Len Sassaman era obcecado por privacidade com foco especial nos sistemas de comunicação anônimos. Por causa disso era um especialista em criptografia e teoria da informação. Durante sua breve jornada neste mundo Len trabalhou com Hal Finney que entre outras coisas é o criador do sistema que serviu de base para o PoW – Proof of Work usado no processo de mineração do Bitcoin. Hal Finney é um dos personagens reais/conhecidos que mais interagiram e contribuíram com Satoshi Nakamoto. Algumas teorias afirmam que Hal Finney seria Satoshi Nakamoto. Neste caso seria um caso de dupla personalidade considerando que existem várias interações entre o usuário imaginário Satoshi Nakamoto e Hal Finney?

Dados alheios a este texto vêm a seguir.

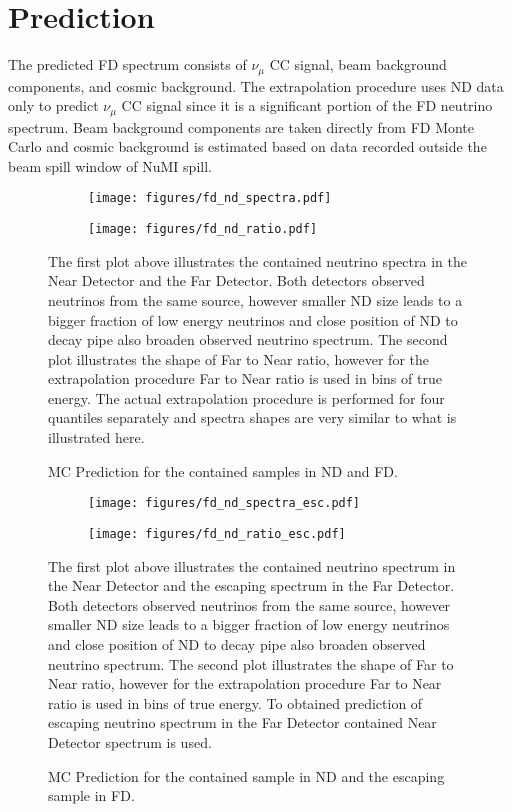 \section{Prediction}
The predicted FD spectrum consists of $\nu_\mu$ CC signal, beam background components, and cosmic background.
The extrapolation procedure uses ND data only to predict $\nu_\mu$ CC signal since it is a significant
portion of the FD neutrino spectrum. Beam background components are taken directly from FD Monte Carlo
and cosmic background is estimated based on data recorded outside the beam spill window of NuMI spill. 
\begin{figure}[th]
\centering
\begin{subfigure}[t]{0.95\textwidth}
  \centering
  \texttt{[image: figures/fd\_nd\_spectra.pdf]}
\end{subfigure}
\vspace{0.5cm}
\newline
\begin{subfigure}[t]{0.95\textwidth}
  \centering
  \texttt{[image: figures/fd\_nd\_ratio.pdf]}
\end{subfigure}
\caption{ MC Prediction for the contained samples in ND and FD. }
{ The first plot above illustrates the contained neutrino spectra in the Near Detector and the Far
Detector. Both detectors observed neutrinos from the same source, however smaller ND size leads to
a bigger fraction of low energy neutrinos and close position of ND to decay pipe also broaden observed
neutrino spectrum. The second plot illustrates the shape of Far to Near ratio, however for the extrapolation
procedure Far to Near ratio is used in bins of true energy. The actual extrapolation procedure is performed
for four quantiles separately and spectra shapes are very similar to what is illustrated here. }
\label{fig:ND_FD_shapes}
\end{figure}
\begin{figure}[th]
\centering
\begin{subfigure}[t]{0.95\textwidth}
  \centering
  \texttt{[image: figures/fd\_nd\_spectra\_esc.pdf]}
\end{subfigure}
\vspace{0.5cm}
\newline
\begin{subfigure}[t]{0.95\textwidth}
  \centering
  \texttt{[image: figures/fd\_nd\_ratio\_esc.pdf]}
\end{subfigure}
\caption{ MC Prediction for the contained sample in ND and the escaping sample in FD. }
{ The first plot above illustrates the contained neutrino spectrum in the Near Detector and the escaping spectrum
in the Far Detector. Both detectors observed neutrinos from the same source, however smaller ND size leads to
a bigger fraction of low energy neutrinos and close position of ND to decay pipe also broaden observed
neutrino spectrum. The second plot illustrates the shape of Far to Near ratio, however for the extrapolation
procedure Far to Near ratio is used in bins of true energy. To obtained prediction of escaping neutrino spectrum
in the Far Detector contained Near Detector spectrum is used. }
\label{fig:ND_FD_shapes_esc}
\end{figure}
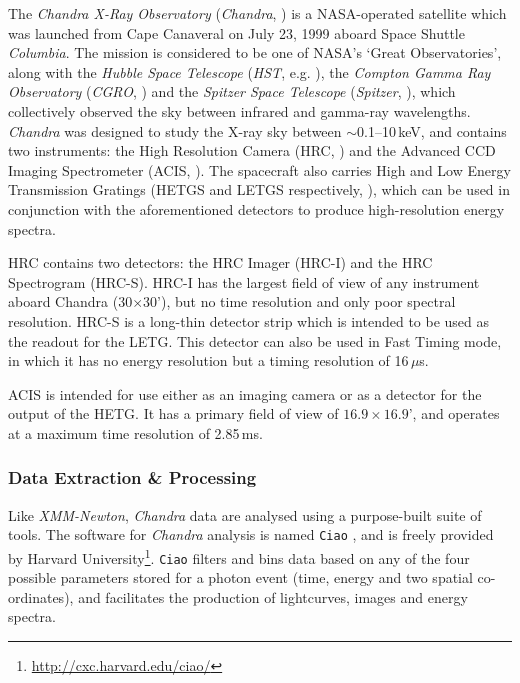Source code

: \par The \textit{Chandra X-Ray Observatory} (\textit{Chandra}, \citealp{Weisskopf_Chandra}) is a NASA-operated satellite which was launched from Cape Canaveral on July 23, 1999 aboard Space Shuttle \textit{Columbia}.  The mission is considered to be one of NASA's `Great Observatories', along with the \textit{Hubble Space Telescope} (\textit{HST}, e.g. \citealp{Holtzman_Hubble}), the \textit{Compton Gamma Ray Observatory} (\textit{CGRO}, \citealp{Gehrels_CGRO}) and the \textit{Spitzer Space Telescope} (\textit{Spitzer}, \citealp{Fanson_Spitzer}), which collectively observed the sky between infrared and gamma-ray wavelengths.  \textit{Chandra} was designed to study the X-ray sky between $\sim$0.1--10\,keV, and contains two instruments: the High Resolution Camera (HRC, \citealp{Kenter_HRCI}) and the Advanced CCD Imaging Spectrometer (ACIS, \citealp{Nousek_ACIS}).  The spacecraft also carries High and Low Energy Transmission Gratings (HETGS and LETGS respectively, \citealp{Markert_HETG,Brinkman_LETG}), which can be used in conjunction with the aforementioned detectors to produce high-resolution energy spectra.
\par HRC contains two detectors: the HRC Imager (HRC-I) and the HRC Spectrogram (HRC-S).  HRC-I has the largest field of view of any instrument aboard Chandra (30$\times$30'), but no time resolution and only poor spectral resolution.  HRC-S is a long-thin detector strip which is intended to be used as the readout for the LETG.  This detector can also be used in Fast Timing mode, in which it has no energy resolution but a timing resolution of 16\,$\mu$s.
\par ACIS is intended for use either as an imaging camera or as a detector for the output of the HETG.  It has a primary field of view of $16.9\times16.9$', and operates at a maximum time resolution of 2.85\,ms.

\subsubsection{Data Extraction \& Processing}
\par Like \textit{XMM-Newton}, \textit{Chandra} data are analysed using a purpose-built suite of tools.  The software for \textit{Chandra} analysis is named \texttt{Ciao} \citep{Fruscione_Ciao}, and is freely provided by Harvard University\footnote{\url{http://cxc.harvard.edu/ciao/}}.  \texttt{Ciao} filters and bins data based on any of the four possible parameters stored for a photon event (time, energy and two spatial co-ordinates), and facilitates the production of lightcurves, images and energy spectra.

Len Sassaman foi o principal desenvolvedor, operador de um nó e principal mantenedor de um serviço chamado Mixmaster (remailer ou repostagem) bastante usado pelos cypherpunks para preservar suas identidades. Esse serviço funcionava numa rede P2P usando nós descentralizados que distribuíam blocos de tamanho fixo de informações criptografadas. Este conceito é considerado um dos pilares do Bitcoin, que é a possibilidade de trocar dados de forma privada sem depender de um serviço centralizado e ocultando a identidade verdadeira dos usuários. Se substituirmos mensagens de e-mail trocadas de forma anônima por ordens de transferência de saldos temos um dos princípios do sistema Bitcoin. Nasceu aí a percepção entre os usuários e mantenedores deste sistema a necessidade de terem algum tipo de monetização, afinal de contas o altruísmo não ajuda na compra de equipamentos e no pagamento dos boletos no fim de cada mês.

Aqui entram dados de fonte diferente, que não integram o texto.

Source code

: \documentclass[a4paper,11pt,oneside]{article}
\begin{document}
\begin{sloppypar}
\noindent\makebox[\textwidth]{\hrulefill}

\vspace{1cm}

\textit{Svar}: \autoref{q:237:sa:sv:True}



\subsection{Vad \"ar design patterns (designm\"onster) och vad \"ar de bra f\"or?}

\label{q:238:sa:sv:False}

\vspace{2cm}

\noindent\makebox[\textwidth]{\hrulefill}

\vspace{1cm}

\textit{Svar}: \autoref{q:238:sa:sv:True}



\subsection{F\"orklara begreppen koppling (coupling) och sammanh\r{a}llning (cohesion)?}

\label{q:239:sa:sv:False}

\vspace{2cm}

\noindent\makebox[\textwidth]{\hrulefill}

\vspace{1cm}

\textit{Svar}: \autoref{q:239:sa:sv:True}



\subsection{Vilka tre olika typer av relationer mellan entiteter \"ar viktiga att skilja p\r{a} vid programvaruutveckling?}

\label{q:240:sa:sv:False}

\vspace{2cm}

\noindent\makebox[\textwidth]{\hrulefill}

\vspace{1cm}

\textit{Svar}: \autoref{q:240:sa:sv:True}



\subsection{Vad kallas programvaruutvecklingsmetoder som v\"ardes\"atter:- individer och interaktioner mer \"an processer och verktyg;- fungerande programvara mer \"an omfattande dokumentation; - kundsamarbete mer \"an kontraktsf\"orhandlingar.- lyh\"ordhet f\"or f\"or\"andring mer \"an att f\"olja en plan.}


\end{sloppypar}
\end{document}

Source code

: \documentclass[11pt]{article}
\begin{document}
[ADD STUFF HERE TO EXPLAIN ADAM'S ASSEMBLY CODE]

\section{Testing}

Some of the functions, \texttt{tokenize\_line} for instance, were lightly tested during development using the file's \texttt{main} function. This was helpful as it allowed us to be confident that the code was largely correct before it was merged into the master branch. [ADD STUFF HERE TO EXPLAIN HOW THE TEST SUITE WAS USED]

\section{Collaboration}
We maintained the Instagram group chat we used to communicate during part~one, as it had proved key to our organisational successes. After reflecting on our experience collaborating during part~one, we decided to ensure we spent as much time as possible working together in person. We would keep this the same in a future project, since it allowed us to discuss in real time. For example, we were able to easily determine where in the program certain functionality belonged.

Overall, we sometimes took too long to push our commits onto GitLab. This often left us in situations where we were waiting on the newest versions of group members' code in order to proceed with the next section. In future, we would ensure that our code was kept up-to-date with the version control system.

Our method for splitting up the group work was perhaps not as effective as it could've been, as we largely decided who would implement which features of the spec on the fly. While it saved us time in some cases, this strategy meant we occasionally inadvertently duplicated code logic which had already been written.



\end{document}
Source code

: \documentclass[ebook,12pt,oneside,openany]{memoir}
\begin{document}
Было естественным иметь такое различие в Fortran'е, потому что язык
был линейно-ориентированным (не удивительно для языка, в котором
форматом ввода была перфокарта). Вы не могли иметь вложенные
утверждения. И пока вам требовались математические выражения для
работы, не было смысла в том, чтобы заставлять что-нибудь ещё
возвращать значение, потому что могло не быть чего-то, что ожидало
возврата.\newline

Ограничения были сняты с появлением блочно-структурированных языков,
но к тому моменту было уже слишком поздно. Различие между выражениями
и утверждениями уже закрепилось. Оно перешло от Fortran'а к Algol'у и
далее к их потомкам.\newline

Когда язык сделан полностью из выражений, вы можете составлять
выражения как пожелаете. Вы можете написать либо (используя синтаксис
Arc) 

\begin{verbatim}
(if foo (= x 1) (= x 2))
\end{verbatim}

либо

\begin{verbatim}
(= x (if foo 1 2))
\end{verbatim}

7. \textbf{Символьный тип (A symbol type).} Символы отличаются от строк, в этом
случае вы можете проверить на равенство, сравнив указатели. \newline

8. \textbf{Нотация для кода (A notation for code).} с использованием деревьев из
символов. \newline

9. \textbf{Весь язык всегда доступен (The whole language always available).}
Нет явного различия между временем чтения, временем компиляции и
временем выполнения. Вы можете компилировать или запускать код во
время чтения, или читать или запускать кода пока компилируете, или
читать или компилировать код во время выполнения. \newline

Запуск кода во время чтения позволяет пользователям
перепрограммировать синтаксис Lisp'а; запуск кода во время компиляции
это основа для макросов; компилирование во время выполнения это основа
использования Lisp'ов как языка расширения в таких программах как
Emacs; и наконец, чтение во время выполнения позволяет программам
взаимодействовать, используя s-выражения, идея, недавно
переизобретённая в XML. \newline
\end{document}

Outro personagem que cruzou com Len Sassaman e que também interagiu com Satoshi Nakamoto é Adam Back, da Blockstream. Adam Back criou um sistema de prova de trabalho batizada de HashCash para operadores de repostagem combaterem spans e ataques DDOS. Esse sistema foi mais uma peça que entrou na construção do Bitcoin (item 06 dentre as 08 referências bibliográficas citadas no whitepaper do Bitcoin). Len e Back trabalharam juntos em implementações de OpenPGP (sistema usado para criptografar mensagens e arquivos que gera chaves que permitem a autenticação/validação nas duas pontas).

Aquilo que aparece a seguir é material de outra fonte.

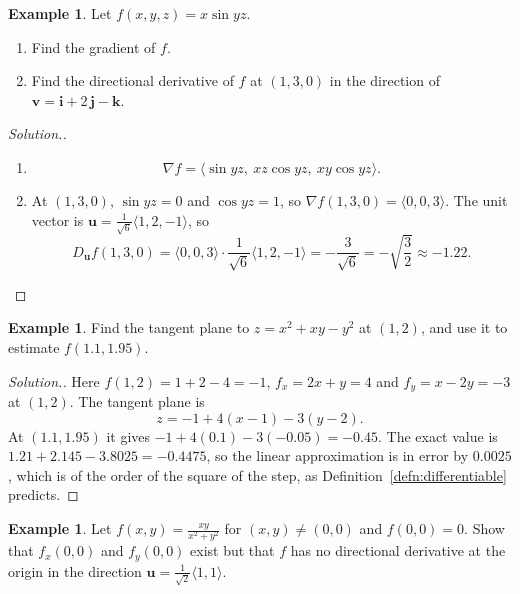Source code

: \documentclass[11pt,a4paper]{article}
\theoremstyle{definition}
\newtheorem{exa}[thm]{Example}
\newenvironment{solution}
  {\renewcommand{\qedsymbol}{}\begin{proof}[\textit{Solution}.]}
  {\end{proof}}
\begin{document}
\begin{exa}
\label{ex:dir3}
Let $f(x,y,z) = x\sin yz$.
\begin{enumerate}
\item Find the gradient of $f$.

\item Find the directional derivative of $f$ at $(1,3,0)$ in the direction of
$\mathbf v = \mathbf i + 2\,\mathbf j -\mathbf k$.
\end{enumerate}
\end{exa}

\begin{solution}
\begin{enumerate}
\item
\[\nabla f = \langle \sin yz,\ xz\cos yz,\ xy\cos yz\rangle .\]

\item At $(1,3,0)$, $\sin yz = 0$ and $\cos yz = 1$, so
$\nabla f(1,3,0) = \langle 0, 0, 3\rangle$. The unit vector is
$\mathbf u = \frac{1}{\sqrt{6}}\langle 1, 2, -1\rangle$, so
\[D_{\mathbf u} f(1,3,0) = \langle 0,0,3\rangle\cdot\frac{1}{\sqrt6}\langle
1,2,-1\rangle = -\frac{3}{\sqrt6} = -\sqrt{\frac{3}{2}}\approx -1.22 .\]
\end{enumerate}
\end{solution}

\begin{exa}
\label{ex:tangentplane}
Find the tangent plane to $z = x^2 + xy - y^2$ at $(1,2)$, and use it to estimate
$f(1.1, 1.95)$.
\end{exa}

\begin{solution}
Here $f(1,2) = 1 + 2 - 4 = -1$, $f_x = 2x + y = 4$ and $f_y = x - 2y = -3$ at
$(1,2)$. The tangent plane is
\[z = -1 + 4(x-1) - 3(y-2).\]
At $(1.1,1.95)$ it gives $-1 + 4(0.1) - 3(-0.05) = -0.45$. The exact value is
$1.21 + 2.145 - 3.8025 = -0.4475$, so the linear approximation is in error by
$0.0025$, which is of the order of the square of the step, as
Definition~\ref{defn:differentiable} predicts.
\end{solution}

\begin{exa}
\label{ex:notdifferentiable}
Let $f(x,y) = \frac{xy}{x^2+y^2}$ for $(x,y)\neq(0,0)$ and $f(0,0) = 0$. Show
that $f_x(0,0)$ and $f_y(0,0)$ exist but that $f$ has no directional derivative
at the origin in the direction $\mathbf u = \frac{1}{\sqrt2}\langle 1,1\rangle$.
\end{exa}
\end{document}
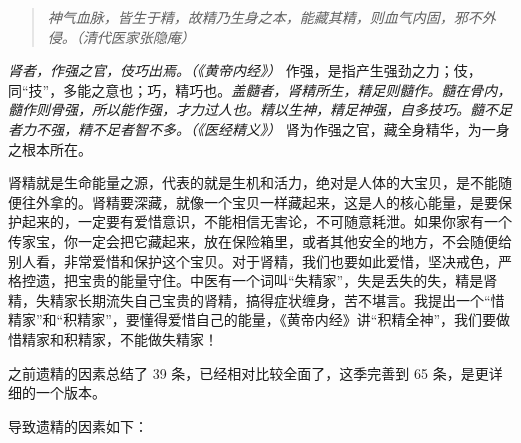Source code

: \begin{quote}\it
    神气血脉，皆生于精，故精乃生身之本，能藏其精，则血气内固，邪不外侵。（清代医家张隐庵）
\end{quote}

\textit{肾者，作强之官，伎巧出焉。（《黄帝内经》）} 作强，是指产生强劲之力；伎，同“技”，多能之意也；巧，精巧也。\textit{盖髓者，肾精所生，精足则髓作。髓在骨内，髓作则骨强，所以能作强，才力过人也。精以生神，精足神强，自多技巧。髓不足者力不强，精不足者智不多。（《医经精义》）} 肾为作强之官，藏全身精华，为一身之根本所在。

肾精就是生命能量之源，代表的就是生机和活力，绝对是人体的大宝贝，是不能随便往外拿的。肾精要深藏，就像一个宝贝一样藏起来，这是人的核心能量，是要保护起来的，一定要有爱惜意识，不能相信无害论，不可随意耗泄。如果你家有一个传家宝，你一定会把它藏起来，放在保险箱里，或者其他安全的地方，不会随便给别人看，非常爱惜和保护这个宝贝。对于肾精，我们也要如此爱惜，坚决戒色，严格控遗，把宝贵的能量守住。中医有一个词叫“失精家”，失是丢失的失，精是肾精，失精家长期流失自己宝贵的肾精，搞得症状缠身，苦不堪言。我提出一个“惜精家”和“积精家”，要懂得爱惜自己的能量，《黄帝内经》讲“积精全神”，我们要做惜精家和积精家，不能做失精家！

之前遗精的因素总结了 39 条，已经相对比较全面了，这季完善到 65 条，是更详细的一个版本。

导致遗精的因素如下：

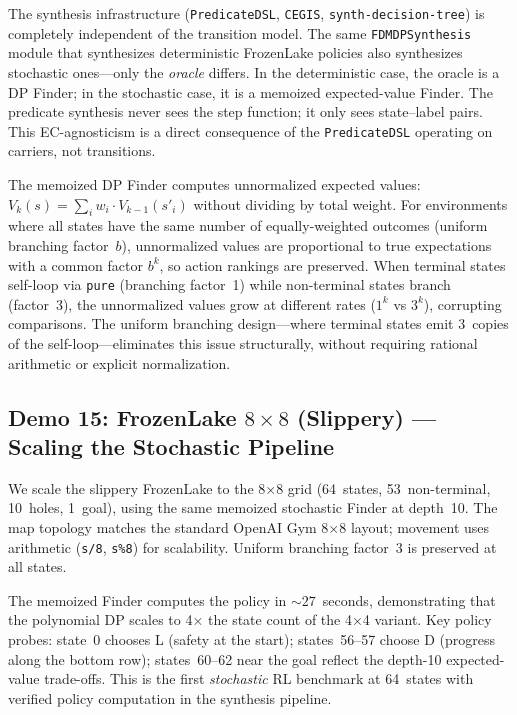 \begin{remark}
The synthesis infrastructure (\texttt{PredicateDSL}, \texttt{CEGIS}, \texttt{synth-decision-tree}) is completely independent of the transition model.
The same \texttt{FDMDPSynthesis} module that synthesizes deterministic FrozenLake policies also synthesizes stochastic ones---only the \emph{oracle} differs.
In the deterministic case, the oracle is a DP Finder; in the stochastic case, it is a memoized expected-value Finder.
The predicate synthesis never sees the step function; it only sees state--label pairs.
This EC-agnosticism is a direct consequence of the \texttt{PredicateDSL} operating on carriers, not transitions.
\end{remark}

\begin{remark}
The memoized DP Finder computes unnormalized expected values: $V_k(s) = \sum_i w_i \cdot V_{k-1}(s'_i)$ without dividing by total weight.
For environments where all states have the same number of equally-weighted outcomes (uniform branching factor~$b$), unnormalized values are proportional to true expectations with a common factor $b^k$, so action rankings are preserved.
When terminal states self-loop via \texttt{pure} (branching factor~1) while non-terminal states branch (factor~3), the unnormalized values grow at different rates ($1^k$ vs $3^k$), corrupting comparisons.
The uniform branching design---where terminal states emit 3~copies of the self-loop---eliminates this issue structurally, without requiring rational arithmetic or explicit normalization.
\end{remark}

\subsection{Demo 15: FrozenLake \texorpdfstring{$8 \times 8$}{8x8} (Slippery) --- Scaling the Stochastic Pipeline}
\label{sec:e2e-frozenlake-8x8-slippery}

We scale the slippery FrozenLake to the 8×8 grid (64~states, 53~non-terminal, 10~holes, 1~goal), using the same memoized stochastic Finder at depth~10.
The map topology matches the standard OpenAI Gym 8×8 layout; movement uses arithmetic (\texttt{s/8}, \texttt{s\%8}) for scalability.
Uniform branching factor~3 is preserved at all states.

The memoized Finder computes the policy in ${\sim}27$~seconds, demonstrating that the polynomial DP scales to 4× the state count of the 4×4 variant.
Key policy probes: state~0 chooses L (safety at the start); states~56--57 choose D (progress along the bottom row); states~60--62 near the goal reflect the depth-10 expected-value trade-offs.
This is the first \emph{stochastic} RL benchmark at 64~states with verified policy computation in the synthesis pipeline.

Outro personagem real que entrou na vida de Len Sassaman é David Chaum, criador do Digicash, que faliu e considerado o “pai da moeda digital” a partir de um artigo escrito em 1983 chamado de “Blind Signatures for Untraceable Payments”. Len trabalho na COSIC – Computer Security and Industrial Cryptograph na Bélgica, onde Chaum era consultor. Atribui-se também a Chaum a criação do Blockchain, posteriormente aproveitado quase totalmente para a criação do Blockchain do Bitcoin. Pelo fato de ter sido incluído no bloco gênesis a manchete de um dos principais jornais londrinos da época existe a suspeita de que Satoshi estaria morando na Europa naquele momento e Len estava morando na Bélgica.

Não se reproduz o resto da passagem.